OPINI | Kita terlalu naif mengira bahwa dengan teori ekonomi Barat akan berhasil keluar dari sistem ekonomi agraris ke sistem ekonomi industrial seperti yang kita kenal dewasa ini. Mari kita lihat sejarah bagaimana Barat berkembang in real term, dan bukan in artificial theory.
Sejak teknologi pelayaran berkembang pesat dan didukung oleh teknologi perang (mulai di jaman Columbus), Barat berhasil menguasai lautan dan dunia. Jejak VOC dapat kita pakai sebagai contoh yang realistis mengenai apa yang dilakukan Barat di mancanegara. VOC, yang sering disebut sebagai perusahaan dagang itu, sesungguhnya adalah perampok yang dilengkapi dengan kapal perang dan tentara partikelir. Jadi, ia bukanlah armada dagang yang dikelola oleh manajer bisnis. Tentara VOC itulah yang menaklukkan Mataram pada tahun 1645, bukan tentara Pemerintah Belanda.
Orang Barat tidak pernah mengakui bahwa mereka menjajah, karena mereka cuma menemukan daerah baru. Begitulah Columbus menemukan Benua Amerika, dan Benua Amerika itu diaku sebagai miliknya, milik bangsanya. Tetapi Columbus cuma mendarat di salah satu pulau kecil, sehingga orang Barat lainnya masih mempunyai peluang untuk menemukan bagian benua Ameria lainnya. Begitulah orang Barat berlomba-lomba menemukan daerah baru.
Itulah persis yang juga terjadi di wilayah Nusantara. Karena wilayah Nusantara itu luas, maka orang Portugis, Spanyol, Belanda dan Inggris berlomba-lomba menemukan bagian-bagian yang berlainan dari kepulauan kita.
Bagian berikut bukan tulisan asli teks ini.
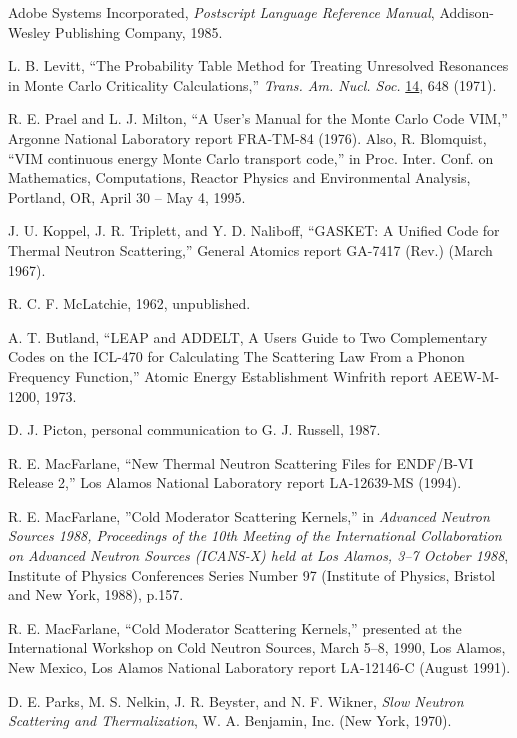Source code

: \documentclass[11pt,twoside]{NJOYMan}
\begin{document}
\begin{thebibliography}{99}
\begin{singlespace}
 Adobe Systems Incorporated, {\it Postscript
  Language Reference Manual}, Addison-Wesley Publishing Company, 1985.

 L. B. Levitt, ``The Probability Table Method
  for Treating Unresolved Resonances in Monte Carlo Criticality
  Calculations,'' {\it Trans. Am. Nucl. Soc.} \underline{14}, 648 (1971).

 R. E. Prael and L. J. Milton, ``A User's Manual
  for the Monte Carlo Code VIM,'' Argonne National Laboratory
  report FRA-TM-84 (1976).  Also, R. Blomquist, ``VIM continuous
  energy Monte Carlo transport code,'' in Proc. Inter. Conf. on
  Mathematics, Computations, Reactor Physics and Environmental
  Analysis, Portland, OR, April 30 -- May 4, 1995.

 J. U. Koppel, J. R. Triplett, and Y. D. Naliboff,
  ``GASKET: A Unified Code for Thermal Neutron Scattering,''
  General Atomics report GA-7417 (Rev.) (March 1967).

 R. C. F. McLatchie, 1962, unpublished.

 A. T. Butland, ``LEAP and ADDELT, A Users Guide
  to Two Complementary Codes on the ICL-470 for Calculating The Scattering
  Law From a Phonon Frequency Function,''       Atomic Energy Establishment
  Winfrith report AEEW-M-1200, 1973.

 D. J. Picton, personal communication to G. J. Russell, 1987.

 R. E. MacFarlane, ``New Thermal Neutron Scattering Files
  for ENDF/B-VI Release 2,'' Los Alamos National Laboratory report
  LA-12639-MS (1994).

 R. E. MacFarlane, ''Cold Moderator Scattering
  Kernels,'' in {\it Advanced Neutron Sources 1988, Proceedings of
  the 10th Meeting of the International Collaboration on Advanced
  Neutron Sources (ICANS-X) held at Los Alamos, 3--7 October 1988},
  Institute of Physics Conferences Series Number 97 (Institute of
  Physics, Bristol and New York, 1988), p.157.

 R. E. MacFarlane, ``Cold Moderator Scattering
  Kernels,'' presented at the International Workshop on Cold Neutron
  Sources, March 5--8, 1990, Los Alamos, New Mexico, Los Alamos
  National Laboratory report LA-12146-C (August 1991).

 D. E. Parks,
  M.  S. Nelkin, J. R. Beyster, and N. F. Wikner,
  {\it Slow Neutron Scattering and Thermalization}, W. A. Benjamin, Inc.
  (New York, 1970).


\end{singlespace}
\end{thebibliography}
\end{document}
Dan berperanglah mereka selama ratusan tahun memperebutkan wilayah-wilayah yang diketemukannya.
Perkembangan teknologi dan terkumpulnya dana dari wilayah jajahan dan jarahan, membuka peluang baru untuk mengeksploitir wilayah jajahan secara lebih intensif lagi, seperti “Land Reform” pada tahun 1870, yang isinya adalah sebentuk Proklamasi bahwa seluruh wilayah Indonesia kini adalah milik Belanda, dan bisa disewakan kepada investor yang ingin membuka perkebunan. Sistem sewa itu disebut erfpacht yang berarti sewa pekarangan! Begitulah wilayah Indonesia yang “1000 kali wilayah Belanda” dipandang cuma pekarangan dari negeri kincir angin tadi.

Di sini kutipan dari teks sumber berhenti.